«All’inizio mi sono trovato con due tipi: uno basso e tarchiato, uno lungo e allampanato. Quello basso era solerte e silenzioso, quello alto selvatico e ciarliero. Quello basso lavorava; quello alto mi faceva da guardia del corpo. Appiccicato costantemente. Un vulcano di domande: chi ero, cosa volevo fare lì, se lo trovavo brutto, se lo trovavo simpatico». Siamo a Palazzolo dello Stella, in provincia di Udine, in piena Bassa Friulana. Stefano Montello è agricoltore da oltre 30 anni, quando, nel 2010, bussano alla sua porta per chiedergli un cambio di vita: che ne dici di venire a gestire una “fattoria sociale”? La risposta è sì. Così nel 2011 gli vengono assegnati nel territorio dell’azienda agricola Volpares un piano terra di una casa da ristrutturare «che da subito, in quella nebbia di gennaio, mi ricordò più una casa degli spettri», un pezzo di terra da coltivare «dove, nel fosso attiguo, arrivava l’acqua solo quando pioveva ed era talmente fuori mano che i cinghiali e i caprioli banchettavano indisturbati con le nostre verdure» e infine i due ragazzi di cui sopra.

Inizia così l’esperimento di agricoltura sociale della Fattoria Volpares voluto dall’Azienda per i Servizi Sanitari n°5 “Bassa Friulana”, dall’Ambito Sociosanitario di Latisana, dal Comune di Palazzolo dello Stella, dall’Ersagricola Spa e dal Consorzio di Cooperative Sociali Il Mosaico. Montello si ritrova a lavorare la terra e ad accudire gli animali con una squadra alquanto variegata: c’è l’ex alcolizzato spedito lì dal Sert, il giovane con disabilità, il signore con problemi psichiatrici. Tutti insieme, con un’unica regola: «Non siamo qui per cazzeggiare. In fattoria si lavora» parla schietto Montello. «Loro si prendono cura della fattoria e allo stesso tempo la fattoria si prende cura di loro, in un circolo virtuoso che funziona».

Montello è contadino e musicista (chitarrista, tra gli altri, dello storico gruppo friulano Flk ed esperto di villotte friulane): l’esperienza di agricoltore ha fatto una parte e la sensibilità di artista ha fatto il resto. «Non sono psicologo né educatore, tutto quello che faccio è insegnare loro il mestiere e la cultura della buona convivenza» dice «e non sono nemmeno il padrone: senza il loro lavoro la fattoria non sta in piedi». Oggi quelle braccia lavorano quattro ettari e mezzo di terra, di cui uno e mezzo di seminativi, uno e mezzo di orto, compresi mille metri di serre coperte, e un altro ettaro e mezzo con mille piante di melograni. «Qui l’obiettivo non è di fare profitto, ma di mettere queste persone in condizioni di stare bene o, almeno, di stare meglio di prima. E magari anche – burocrazia permettendo – di farle rientrare nel mondo del lavoro una volta terminato il progetto» spiega. «Li chiamano “soggetti fragili”, “svantaggiati”. Ma queste persone hanno un nome, come tutti. Senza il nostro nome siamo condannati, non solo all’anonimato, ma alla clandestinità. E molti di loro, fuori dai confini delle fattorie sociali, sono dei clandestini senza nome».
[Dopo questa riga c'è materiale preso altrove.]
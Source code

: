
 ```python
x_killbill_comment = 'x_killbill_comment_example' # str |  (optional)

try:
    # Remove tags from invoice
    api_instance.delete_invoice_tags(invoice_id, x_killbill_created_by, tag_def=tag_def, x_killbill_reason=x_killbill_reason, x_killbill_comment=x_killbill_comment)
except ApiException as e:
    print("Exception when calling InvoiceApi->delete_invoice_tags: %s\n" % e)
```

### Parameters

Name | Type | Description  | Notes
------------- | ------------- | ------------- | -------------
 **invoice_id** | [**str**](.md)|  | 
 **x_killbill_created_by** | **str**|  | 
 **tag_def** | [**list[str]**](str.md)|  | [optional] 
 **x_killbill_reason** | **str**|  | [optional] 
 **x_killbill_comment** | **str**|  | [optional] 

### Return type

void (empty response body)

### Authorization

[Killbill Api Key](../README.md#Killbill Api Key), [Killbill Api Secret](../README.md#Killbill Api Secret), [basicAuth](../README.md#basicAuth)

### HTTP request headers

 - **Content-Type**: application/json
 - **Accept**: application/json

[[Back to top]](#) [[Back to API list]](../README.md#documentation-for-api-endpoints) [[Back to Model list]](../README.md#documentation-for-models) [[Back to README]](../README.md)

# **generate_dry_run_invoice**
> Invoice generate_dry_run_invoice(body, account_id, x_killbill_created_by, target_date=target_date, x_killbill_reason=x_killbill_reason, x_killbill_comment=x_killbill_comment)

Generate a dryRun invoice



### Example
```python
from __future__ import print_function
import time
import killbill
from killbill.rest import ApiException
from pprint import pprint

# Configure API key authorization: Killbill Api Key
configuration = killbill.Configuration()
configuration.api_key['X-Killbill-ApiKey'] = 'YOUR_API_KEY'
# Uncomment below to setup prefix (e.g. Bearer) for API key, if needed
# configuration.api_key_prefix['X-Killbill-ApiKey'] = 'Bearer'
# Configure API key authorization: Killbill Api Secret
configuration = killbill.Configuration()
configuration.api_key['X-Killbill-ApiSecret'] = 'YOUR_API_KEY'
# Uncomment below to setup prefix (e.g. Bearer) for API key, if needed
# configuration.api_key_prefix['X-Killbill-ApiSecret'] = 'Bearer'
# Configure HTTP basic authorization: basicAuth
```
Ad oggi in fattoria sono passate circa una ventina di persone, e tutte se ne sono andate un po’ diverse, forse migliori: «C’è quello un po’ chiuso, che parlava pochissimo e se ne stava in disparte, che ora arriva al mattino, sa già quel che deve fare e lo fa bene, con passione. Parla sempre poco, ma adesso qualche volta ride. C’è quello che si impossessa del trattorino e da lì sopra si dà la stessa importanza di Lawrence D’Arabia sul suo cammello. C’è quello che ripete sempre le stesse cose, che a volte avresti voglia di dirgli “ok ma adesso dimmi qualcos’altro”, che poi alla sera ti manda un sms con scritto “vi voglio bene”. E poi c’è quello che entra nell’orto in punta di piedi, come fosse un luogo sacro. E in fondo lo è: la parola cultura e la parola coltura hanno la stessa radice. Che poi è la stessa della parola culto». I prodotti dell’orto sono più buoni a Volpares perché sanno di quella «sana follia che portano con sé i semi-clandestini come noi» e perché «non si tratta più di parlare di affascinanti, benedetti e un po’ generici “progetti di inclusione”. Qui si tratta di diritto di cittadinanza e, di conseguenza, di democrazia».